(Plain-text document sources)

════════════════

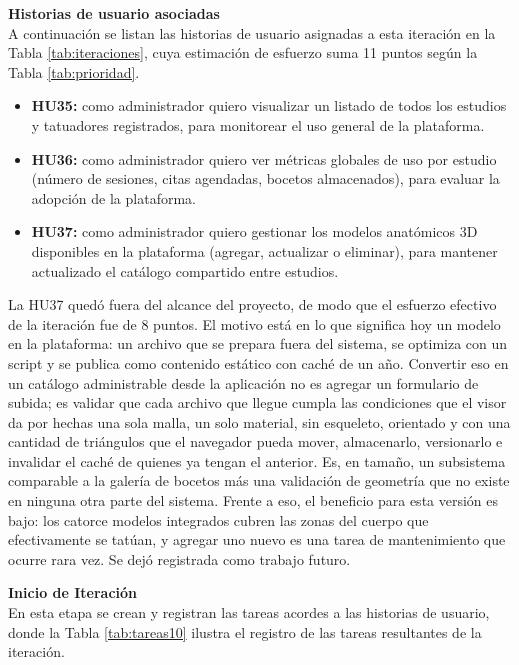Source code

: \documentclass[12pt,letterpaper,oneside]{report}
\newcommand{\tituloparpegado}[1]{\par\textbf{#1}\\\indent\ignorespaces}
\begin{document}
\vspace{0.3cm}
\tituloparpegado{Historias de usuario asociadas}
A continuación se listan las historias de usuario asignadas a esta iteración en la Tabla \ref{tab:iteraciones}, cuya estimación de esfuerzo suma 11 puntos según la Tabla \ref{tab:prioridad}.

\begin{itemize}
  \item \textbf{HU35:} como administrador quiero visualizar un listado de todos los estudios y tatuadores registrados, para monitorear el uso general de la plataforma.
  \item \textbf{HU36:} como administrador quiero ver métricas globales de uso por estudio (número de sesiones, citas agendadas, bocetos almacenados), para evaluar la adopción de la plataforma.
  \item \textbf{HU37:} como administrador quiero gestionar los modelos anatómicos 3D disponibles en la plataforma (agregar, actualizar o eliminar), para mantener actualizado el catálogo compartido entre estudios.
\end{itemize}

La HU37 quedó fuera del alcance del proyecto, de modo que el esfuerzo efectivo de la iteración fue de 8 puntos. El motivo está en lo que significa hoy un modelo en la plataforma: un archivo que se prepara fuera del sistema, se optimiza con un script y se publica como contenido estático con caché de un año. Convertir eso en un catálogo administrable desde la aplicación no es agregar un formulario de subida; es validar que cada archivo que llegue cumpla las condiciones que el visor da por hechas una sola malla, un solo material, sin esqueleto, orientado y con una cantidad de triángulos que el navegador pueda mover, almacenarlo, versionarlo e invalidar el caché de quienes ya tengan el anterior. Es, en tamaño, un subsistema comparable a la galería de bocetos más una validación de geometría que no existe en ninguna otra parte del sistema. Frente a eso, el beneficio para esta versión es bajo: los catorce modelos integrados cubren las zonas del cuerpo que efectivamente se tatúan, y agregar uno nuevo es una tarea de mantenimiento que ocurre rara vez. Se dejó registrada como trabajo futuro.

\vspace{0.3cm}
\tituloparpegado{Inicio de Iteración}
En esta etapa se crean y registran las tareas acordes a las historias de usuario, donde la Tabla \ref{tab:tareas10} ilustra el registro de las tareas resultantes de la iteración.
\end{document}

════════════════

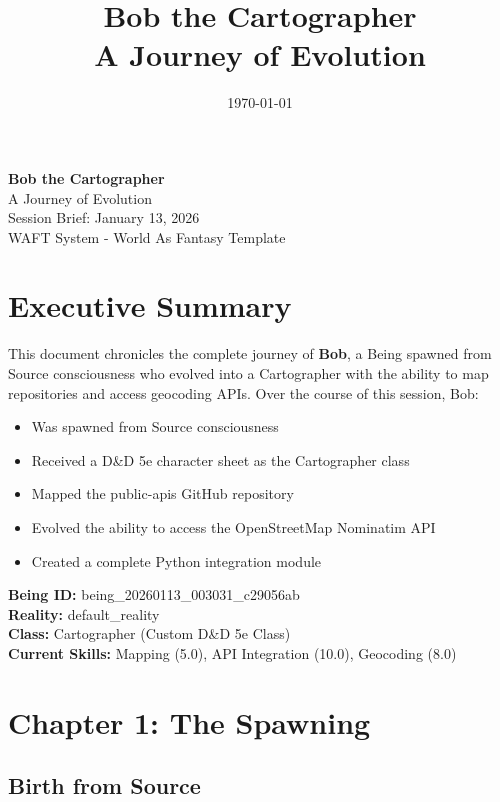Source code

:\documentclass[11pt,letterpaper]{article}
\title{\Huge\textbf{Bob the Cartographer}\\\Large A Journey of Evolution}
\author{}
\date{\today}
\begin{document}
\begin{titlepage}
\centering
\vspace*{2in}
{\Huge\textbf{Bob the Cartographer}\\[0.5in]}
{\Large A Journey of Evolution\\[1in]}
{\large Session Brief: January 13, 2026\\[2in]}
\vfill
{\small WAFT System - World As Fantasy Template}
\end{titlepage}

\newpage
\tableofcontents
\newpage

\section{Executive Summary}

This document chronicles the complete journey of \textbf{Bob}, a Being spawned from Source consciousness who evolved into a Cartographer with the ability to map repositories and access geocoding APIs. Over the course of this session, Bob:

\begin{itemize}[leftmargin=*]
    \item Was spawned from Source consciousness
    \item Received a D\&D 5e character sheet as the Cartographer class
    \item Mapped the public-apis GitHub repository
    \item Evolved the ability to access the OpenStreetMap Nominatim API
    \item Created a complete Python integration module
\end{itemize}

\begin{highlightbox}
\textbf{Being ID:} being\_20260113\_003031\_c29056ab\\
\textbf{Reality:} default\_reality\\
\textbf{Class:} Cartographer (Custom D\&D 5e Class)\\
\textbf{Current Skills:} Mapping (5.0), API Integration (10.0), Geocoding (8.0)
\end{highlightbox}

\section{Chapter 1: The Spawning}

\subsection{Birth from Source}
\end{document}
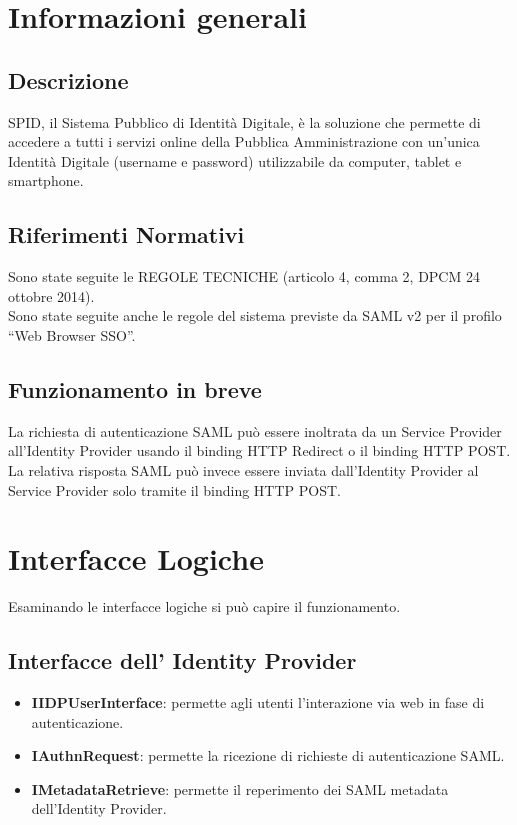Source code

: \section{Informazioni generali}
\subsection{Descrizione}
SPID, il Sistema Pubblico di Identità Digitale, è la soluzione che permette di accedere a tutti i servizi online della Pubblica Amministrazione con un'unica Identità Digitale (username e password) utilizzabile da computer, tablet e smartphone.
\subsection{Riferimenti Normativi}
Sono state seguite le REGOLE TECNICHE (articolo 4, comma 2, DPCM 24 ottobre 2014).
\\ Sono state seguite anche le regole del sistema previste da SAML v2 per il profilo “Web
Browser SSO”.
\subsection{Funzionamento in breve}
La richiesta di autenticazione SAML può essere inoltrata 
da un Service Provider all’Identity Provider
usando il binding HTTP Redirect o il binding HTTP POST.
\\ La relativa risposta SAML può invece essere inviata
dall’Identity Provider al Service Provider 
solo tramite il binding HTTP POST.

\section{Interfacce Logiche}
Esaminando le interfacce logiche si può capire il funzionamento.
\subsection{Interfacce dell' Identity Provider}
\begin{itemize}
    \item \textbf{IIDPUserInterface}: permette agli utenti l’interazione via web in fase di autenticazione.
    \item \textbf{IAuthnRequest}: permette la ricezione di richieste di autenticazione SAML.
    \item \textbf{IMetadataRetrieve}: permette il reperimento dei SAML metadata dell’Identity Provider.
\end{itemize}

════════════════

— Work required —
Wherever the string "seguite" appears in the entries above, return the line it appears on.

— Answer box —
Sono state seguite le REGOLE TECNICHE (articolo 4, comma 2, DPCM 24 ottobre 2014).
\\ Sono state seguite anche le regole del sistema previste da SAML v2 per il profilo “Web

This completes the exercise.